Data excerpts:
+===+

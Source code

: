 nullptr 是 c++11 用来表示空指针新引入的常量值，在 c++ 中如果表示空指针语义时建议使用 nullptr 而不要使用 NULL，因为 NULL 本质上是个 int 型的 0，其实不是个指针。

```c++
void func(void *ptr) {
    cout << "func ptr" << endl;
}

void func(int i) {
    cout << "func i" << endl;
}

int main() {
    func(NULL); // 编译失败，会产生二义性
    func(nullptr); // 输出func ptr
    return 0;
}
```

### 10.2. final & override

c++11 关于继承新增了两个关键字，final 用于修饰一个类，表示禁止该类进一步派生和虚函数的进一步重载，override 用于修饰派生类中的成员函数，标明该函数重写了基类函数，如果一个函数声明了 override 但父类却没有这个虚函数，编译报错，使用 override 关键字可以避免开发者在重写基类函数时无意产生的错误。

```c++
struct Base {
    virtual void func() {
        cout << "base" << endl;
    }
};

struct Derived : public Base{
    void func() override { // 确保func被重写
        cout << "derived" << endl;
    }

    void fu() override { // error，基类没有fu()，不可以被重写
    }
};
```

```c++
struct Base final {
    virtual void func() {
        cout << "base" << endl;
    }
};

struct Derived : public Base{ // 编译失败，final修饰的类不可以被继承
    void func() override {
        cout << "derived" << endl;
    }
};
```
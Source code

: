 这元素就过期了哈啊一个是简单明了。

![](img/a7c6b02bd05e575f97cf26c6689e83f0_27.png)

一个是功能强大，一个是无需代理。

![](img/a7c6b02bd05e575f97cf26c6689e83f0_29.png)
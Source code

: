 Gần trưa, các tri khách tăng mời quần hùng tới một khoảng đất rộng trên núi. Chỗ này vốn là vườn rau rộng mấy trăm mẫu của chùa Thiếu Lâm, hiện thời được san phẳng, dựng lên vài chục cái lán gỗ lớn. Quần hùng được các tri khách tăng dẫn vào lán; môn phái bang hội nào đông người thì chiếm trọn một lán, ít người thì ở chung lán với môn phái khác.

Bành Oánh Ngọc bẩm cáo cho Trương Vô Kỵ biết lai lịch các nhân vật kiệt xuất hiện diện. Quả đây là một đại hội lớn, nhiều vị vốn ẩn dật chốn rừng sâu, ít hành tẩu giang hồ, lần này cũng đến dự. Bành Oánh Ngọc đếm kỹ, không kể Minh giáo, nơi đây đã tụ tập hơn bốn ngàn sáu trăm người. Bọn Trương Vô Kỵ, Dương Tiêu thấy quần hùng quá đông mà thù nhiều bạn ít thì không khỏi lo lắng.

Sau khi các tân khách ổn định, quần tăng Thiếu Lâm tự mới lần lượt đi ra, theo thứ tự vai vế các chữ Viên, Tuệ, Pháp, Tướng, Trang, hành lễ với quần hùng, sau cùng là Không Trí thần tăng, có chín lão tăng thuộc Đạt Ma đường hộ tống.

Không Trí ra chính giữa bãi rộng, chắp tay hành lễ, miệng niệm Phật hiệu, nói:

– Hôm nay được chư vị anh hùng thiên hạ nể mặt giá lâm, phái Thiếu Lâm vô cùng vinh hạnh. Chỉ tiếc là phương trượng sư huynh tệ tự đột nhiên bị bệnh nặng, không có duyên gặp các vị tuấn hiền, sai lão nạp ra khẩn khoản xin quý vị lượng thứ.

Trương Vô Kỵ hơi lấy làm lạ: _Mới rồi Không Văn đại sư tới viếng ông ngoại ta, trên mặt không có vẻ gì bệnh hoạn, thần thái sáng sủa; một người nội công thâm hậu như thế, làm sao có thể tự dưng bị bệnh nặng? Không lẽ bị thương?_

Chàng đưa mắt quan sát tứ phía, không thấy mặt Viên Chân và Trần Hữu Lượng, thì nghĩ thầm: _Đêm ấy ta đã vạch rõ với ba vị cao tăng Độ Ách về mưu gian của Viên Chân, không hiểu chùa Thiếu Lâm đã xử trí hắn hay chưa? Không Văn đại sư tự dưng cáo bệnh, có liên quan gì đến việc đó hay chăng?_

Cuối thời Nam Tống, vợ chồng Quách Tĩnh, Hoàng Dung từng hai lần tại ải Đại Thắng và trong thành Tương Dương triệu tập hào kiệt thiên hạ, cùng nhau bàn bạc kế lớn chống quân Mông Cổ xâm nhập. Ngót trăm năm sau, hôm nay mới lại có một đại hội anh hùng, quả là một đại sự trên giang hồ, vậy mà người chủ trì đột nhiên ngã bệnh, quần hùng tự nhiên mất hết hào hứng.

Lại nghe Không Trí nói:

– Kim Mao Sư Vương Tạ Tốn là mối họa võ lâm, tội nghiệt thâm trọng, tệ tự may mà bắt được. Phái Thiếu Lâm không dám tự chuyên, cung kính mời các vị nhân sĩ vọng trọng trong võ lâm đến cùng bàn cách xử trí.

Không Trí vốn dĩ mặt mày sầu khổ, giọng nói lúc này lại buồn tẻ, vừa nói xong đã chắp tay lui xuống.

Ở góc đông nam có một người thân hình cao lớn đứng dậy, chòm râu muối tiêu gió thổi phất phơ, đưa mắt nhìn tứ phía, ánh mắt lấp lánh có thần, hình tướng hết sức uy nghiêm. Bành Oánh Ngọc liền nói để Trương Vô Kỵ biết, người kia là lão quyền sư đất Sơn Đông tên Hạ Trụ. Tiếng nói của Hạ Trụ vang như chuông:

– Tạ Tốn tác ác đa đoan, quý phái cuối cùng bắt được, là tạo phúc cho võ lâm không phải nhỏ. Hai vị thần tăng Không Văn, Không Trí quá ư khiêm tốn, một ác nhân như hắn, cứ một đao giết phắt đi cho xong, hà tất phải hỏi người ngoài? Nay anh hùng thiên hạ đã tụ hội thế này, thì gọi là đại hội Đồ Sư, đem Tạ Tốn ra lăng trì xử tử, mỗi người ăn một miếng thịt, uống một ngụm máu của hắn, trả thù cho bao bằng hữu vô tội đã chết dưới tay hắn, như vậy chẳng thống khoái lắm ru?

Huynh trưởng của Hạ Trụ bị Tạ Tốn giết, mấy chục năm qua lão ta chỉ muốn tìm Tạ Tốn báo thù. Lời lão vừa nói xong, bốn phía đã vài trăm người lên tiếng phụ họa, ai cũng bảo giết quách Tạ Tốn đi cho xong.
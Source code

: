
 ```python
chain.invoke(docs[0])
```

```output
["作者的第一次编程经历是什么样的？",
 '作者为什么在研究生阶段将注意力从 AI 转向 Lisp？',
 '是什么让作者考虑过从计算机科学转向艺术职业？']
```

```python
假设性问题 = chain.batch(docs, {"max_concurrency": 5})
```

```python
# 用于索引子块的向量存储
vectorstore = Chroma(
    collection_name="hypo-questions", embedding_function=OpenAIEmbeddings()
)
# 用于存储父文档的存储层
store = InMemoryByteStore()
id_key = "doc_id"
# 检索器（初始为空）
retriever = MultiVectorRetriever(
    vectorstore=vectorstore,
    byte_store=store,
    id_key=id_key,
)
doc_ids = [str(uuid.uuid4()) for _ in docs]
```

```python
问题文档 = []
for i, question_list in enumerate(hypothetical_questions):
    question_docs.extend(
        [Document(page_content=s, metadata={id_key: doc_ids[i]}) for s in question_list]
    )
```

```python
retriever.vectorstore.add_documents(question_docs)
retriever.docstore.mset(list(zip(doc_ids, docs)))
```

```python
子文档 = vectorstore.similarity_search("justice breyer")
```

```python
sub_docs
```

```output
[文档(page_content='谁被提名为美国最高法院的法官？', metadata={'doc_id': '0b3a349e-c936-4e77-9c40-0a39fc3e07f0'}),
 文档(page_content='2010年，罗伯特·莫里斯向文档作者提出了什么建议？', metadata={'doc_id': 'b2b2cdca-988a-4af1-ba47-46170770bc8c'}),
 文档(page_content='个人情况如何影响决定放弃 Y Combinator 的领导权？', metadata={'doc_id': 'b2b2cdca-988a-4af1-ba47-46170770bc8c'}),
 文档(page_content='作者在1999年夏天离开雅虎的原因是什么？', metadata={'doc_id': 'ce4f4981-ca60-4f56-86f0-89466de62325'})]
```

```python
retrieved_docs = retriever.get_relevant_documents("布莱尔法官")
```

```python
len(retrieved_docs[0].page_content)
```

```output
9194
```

+===+

§ **PROBLEM TO WORK ON**: Wherever a line holds the word "void", copy that line out of the entries above.

§ **OUTPUT FOR THIS TASK**:
void func(void *ptr) {
void func(int i) {
    virtual void func() {
    void func() override { // 确保func被重写
    void fu() override { // error，基类没有fu()，不可以被重写
    virtual void func() {
    void func() override {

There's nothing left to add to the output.